Working data: Begin

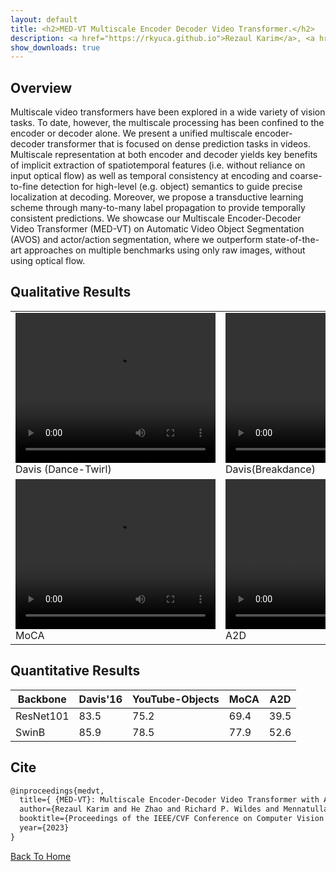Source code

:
 ```yaml
---
layout: default
title: <h2>MED-VT Multiscale Encoder Decoder Video Transformer.</h2>
description: <a href="https://rkyuca.github.io">Rezaul Karim</a>, <a href="https://joehezhao.github.io/">He Zhao</a>, <a href="https://lassonde.yorku.ca/users/wildes"> Richard P. Wildes</a>, <a href="https://msiam.github.io/homepage/">Mennatullah Siam</a><br><br><div class="btn"><a href="">Paper</a></div>&nbsp;<div class="btn"><a href="">Supplement</a></div>&nbsp;<div class="btn"><a href="https://github.com/rkyuca/medvt">Code</a></div>
show_downloads: true
---
```




## Overview 
Multiscale video transformers have been explored in a wide variety of vision tasks. To date, however, the multiscale processing has been confined to the encoder or decoder alone. We present a unified multiscale encoder-decoder transformer that is focused on dense prediction tasks in videos. Multiscale representation at both encoder and decoder yields key benefits of implicit extraction of spatiotemporal features (i.e. without reliance on input optical flow) as well as temporal consistency at encoding and coarse-to-fine detection for high-level (e.g. object) semantics to guide precise localization at decoding. Moreover, we propose a transductive learning scheme through many-to-many label propagation to provide temporally consistent predictions. We showcase our Multiscale Encoder-Decoder Video Transformer (MED-VT) on Automatic Video Object Segmentation (AVOS) and actor/action segmentation, where we outperform state-of-the-art approaches on multiple benchmarks using only raw images, without using optical flow.


## Qualitative Results

<table style="border-collapse: collapse; border: none;">
    <tr style="border: none;"> 
        <td style="border: none;"> 
            <video width="320" height="240" controls>
                <source src="./data/davis-dance-twirl.mp4" type="video/mp4">
                Your browser does not support the video tag.
            </video> <br> Davis (Dance-Twirl) 
        </td>
        <td style="border: none;"> 
            <video width="320" height="240" controls>
                <source src="./data/breakdance_10.mp4" type="video/mp4">
                Your browser does not support the video tag.
            </video>  <br> Davis(Breakdance)
        </td>
    </tr>
    <tr style="border: none;"> 
        <td style="border: none;"> 
            <video width="320" height="240" controls>
                <source src="./data/moca-flounder_6.mp4" type="video/mp4">
                Your browser does not support the video tag.
            </video> <br> MoCA  
        </td>
        <td style="border: none;"> 
            <video width="320" height="240" controls>
                <source src="./data/medvt_a2d_cnvt.mp4" type="video/mp4">
                Your browser does not support the video tag.
            </video>  <br> A2D 
        </td>
    </tr>
    <!--
    <tr style="border: none;"> 
        <td style="border: none;"> 
        <iframe width="320" height="240"
            src="https://youtu.be/JQw1WnCFodg">
        </iframe>
        <br> Davis  
        </td>
        <td style="border: none;"> 
        <iframe width="320" height="240"
        src="https://www.youtube.com/watch?v=yTKN0ZEsTIo">
        </iframe>
        <br> A2D 
        </td>
    </tr> -->
</table>


## Quantitative Results

| Backbone  | Davis'16 | YouTube-Objects | MoCA | A2D |
|---------- |----------|-----------------|------|-----|
| ResNet101 | 83.5 | 75.2 | 69.4 | 39.5 |
| SwinB     | 85.9 | 78.5 | 77.9 | 52.6 |


## Cite


```tex
@inproceedings{medvt,
  title={ {MED-VT}: Multiscale Encoder-Decoder Video Transformer with Application to Object Segmentation},
  author={Rezaul Karim and He Zhao and Richard P. Wildes and Mennatullah Siam},
  booktitle={Proceedings of the IEEE/CVF Conference on Computer Vision and Pattern Recognition },
  year={2023}
}
```





[Back To Home](../)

Working data: End

-- About this task --
The answer must be one number: how many lines in the records above contain "Rezaul".

-- Expected output --
2